Records from a data collection
☆ ☆ ☆

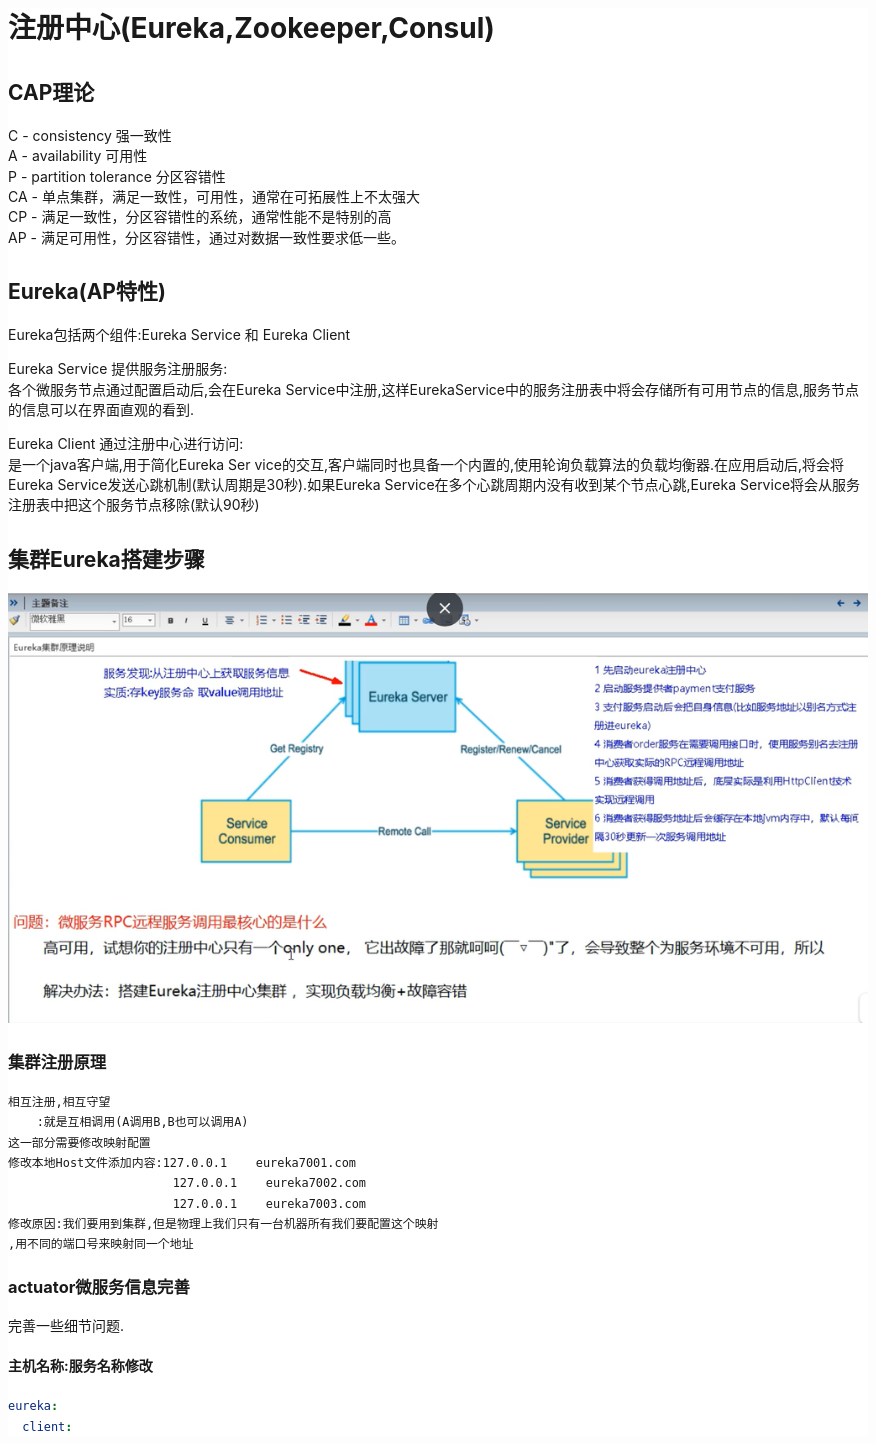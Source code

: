 # 注册中心(Eureka,Zookeeper,Consul)
## CAP理论
C - consistency 强一致性<br>
A - availability  可用性<br>
P - partition tolerance 分区容错性<br>
CA - 单点集群，满足一致性，可用性，通常在可拓展性上不太强大<br>
CP - 满足一致性，分区容错性的系统，通常性能不是特别的高<br>
AP - 满足可用性，分区容错性，通过对数据一致性要求低一些。<br>
## Eureka(AP特性)
Eureka包括两个组件:Eureka Service 和 Eureka Client

Eureka Service 提供服务注册服务:<br/>
各个微服务节点通过配置启动后,会在Eureka Service中注册,这样EurekaService中的服务注册表中将会存储所有可用节点的信息,服务节点的信息可以在界面直观的看到.

Eureka Client 通过注册中心进行访问:<br/>
是一个java客户端,用于简化Eureka Ser
vice的交互,客户端同时也具备一个内置的,使用轮询负载算法的负载均衡器.在应用启动后,将会将Eureka Service发送心跳机制(默认周期是30秒).如果Eureka Service在多个心跳周期内没有收到某个节点心跳,Eureka Service将会从服务注册表中把这个服务节点移除(默认90秒)

## 集群Eureka搭建步骤
![](.Note_images/36edb623.png)
### 集群注册原理
    相互注册,相互守望
        :就是互相调用(A调用B,B也可以调用A)
    这一部分需要修改映射配置
    修改本地Host文件添加内容:127.0.0.1    eureka7001.com
                           127.0.0.1    eureka7002.com
                           127.0.0.1    eureka7003.com
    修改原因:我们要用到集群,但是物理上我们只有一台机器所有我们要配置这个映射
    ,用不同的端口号来映射同一个地址
### actuator微服务信息完善
完善一些细节问题.
#### 主机名称:服务名称修改
```yaml
eureka:
  client:
```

☆ ☆ ☆

## What to work on
Check each line above for the string "满足一致性" and copy those that have it.

## Response box
CA - 单点集群，满足一致性，可用性，通常在可拓展性上不太强大<br>
CP - 满足一致性，分区容错性的系统，通常性能不是特别的高<br>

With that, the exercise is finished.